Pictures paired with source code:
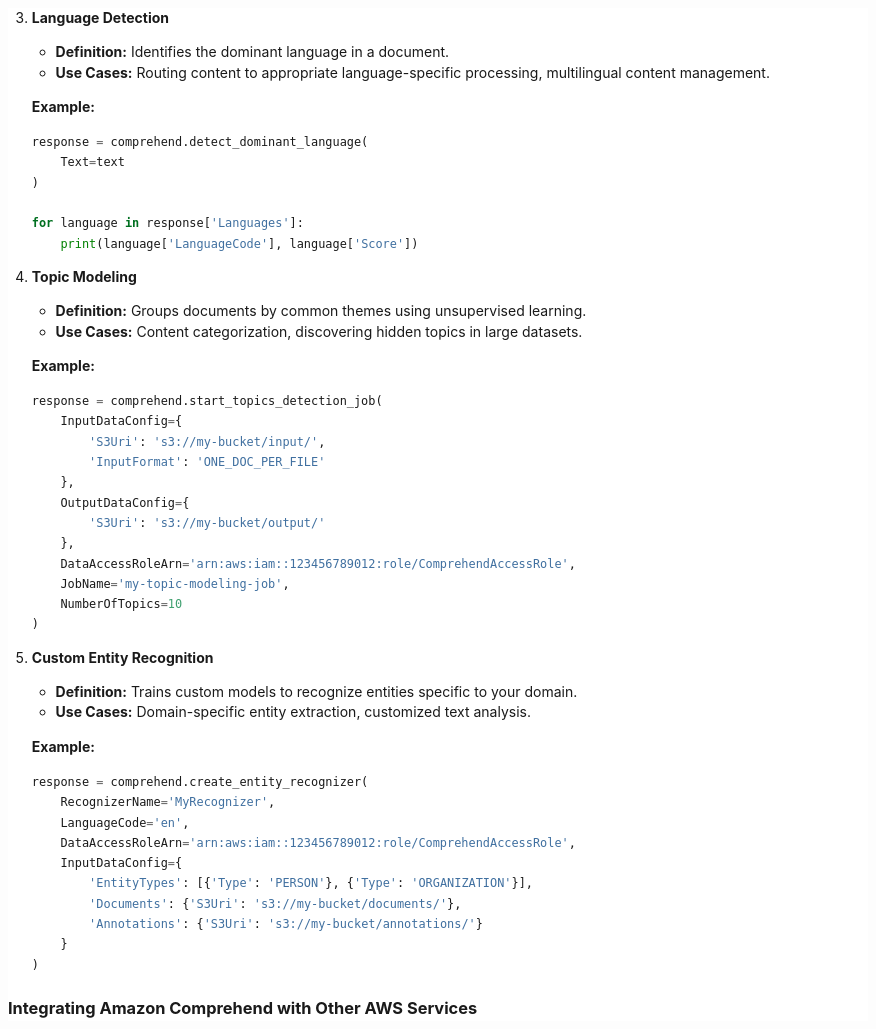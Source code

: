 3. **Language Detection**
   - **Definition:** Identifies the dominant language in a document.
   - **Use Cases:** Routing content to appropriate language-specific processing, multilingual content management.

   **Example:**
   ```python
   response = comprehend.detect_dominant_language(
       Text=text
   )

   for language in response['Languages']:
       print(language['LanguageCode'], language['Score'])
   ```

4. **Topic Modeling**
   - **Definition:** Groups documents by common themes using unsupervised learning.
   - **Use Cases:** Content categorization, discovering hidden topics in large datasets.

   **Example:**
   ```python
   response = comprehend.start_topics_detection_job(
       InputDataConfig={
           'S3Uri': 's3://my-bucket/input/',
           'InputFormat': 'ONE_DOC_PER_FILE'
       },
       OutputDataConfig={
           'S3Uri': 's3://my-bucket/output/'
       },
       DataAccessRoleArn='arn:aws:iam::123456789012:role/ComprehendAccessRole',
       JobName='my-topic-modeling-job',
       NumberOfTopics=10
   )
   ```

5. **Custom Entity Recognition**
   - **Definition:** Trains custom models to recognize entities specific to your domain.
   - **Use Cases:** Domain-specific entity extraction, customized text analysis.

   **Example:**
   ```python
   response = comprehend.create_entity_recognizer(
       RecognizerName='MyRecognizer',
       LanguageCode='en',
       DataAccessRoleArn='arn:aws:iam::123456789012:role/ComprehendAccessRole',
       InputDataConfig={
           'EntityTypes': [{'Type': 'PERSON'}, {'Type': 'ORGANIZATION'}],
           'Documents': {'S3Uri': 's3://my-bucket/documents/'},
           'Annotations': {'S3Uri': 's3://my-bucket/annotations/'}
       }
   )
   ```

### Integrating Amazon Comprehend with Other AWS Services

## What the exercise asks
All the records need to be printed again exactly as written, though without their pictures.

## Response
Source code

: 3. **Language Detection**
   - **Definition:** Identifies the dominant language in a document.
   - **Use Cases:** Routing content to appropriate language-specific processing, multilingual content management.

   **Example:**
   ```python
   response = comprehend.detect_dominant_language(
       Text=text
   )

   for language in response['Languages']:
       print(language['LanguageCode'], language['Score'])
   ```

4. **Topic Modeling**
   - **Definition:** Groups documents by common themes using unsupervised learning.
   - **Use Cases:** Content categorization, discovering hidden topics in large datasets.

   **Example:**
   ```python
   response = comprehend.start_topics_detection_job(
       InputDataConfig={
           'S3Uri': 's3://my-bucket/input/',
           'InputFormat': 'ONE_DOC_PER_FILE'
       },
       OutputDataConfig={
           'S3Uri': 's3://my-bucket/output/'
       },
       DataAccessRoleArn='arn:aws:iam::123456789012:role/ComprehendAccessRole',
       JobName='my-topic-modeling-job',
       NumberOfTopics=10
   )
   ```

5. **Custom Entity Recognition**
   - **Definition:** Trains custom models to recognize entities specific to your domain.
   - **Use Cases:** Domain-specific entity extraction, customized text analysis.

   **Example:**
   ```python
   response = comprehend.create_entity_recognizer(
       RecognizerName='MyRecognizer',
       LanguageCode='en',
       DataAccessRoleArn='arn:aws:iam::123456789012:role/ComprehendAccessRole',
       InputDataConfig={
           'EntityTypes': [{'Type': 'PERSON'}, {'Type': 'ORGANIZATION'}],
           'Documents': {'S3Uri': 's3://my-bucket/documents/'},
           'Annotations': {'S3Uri': 's3://my-bucket/annotations/'}
       }
   )
   ```

### Integrating Amazon Comprehend with Other AWS Services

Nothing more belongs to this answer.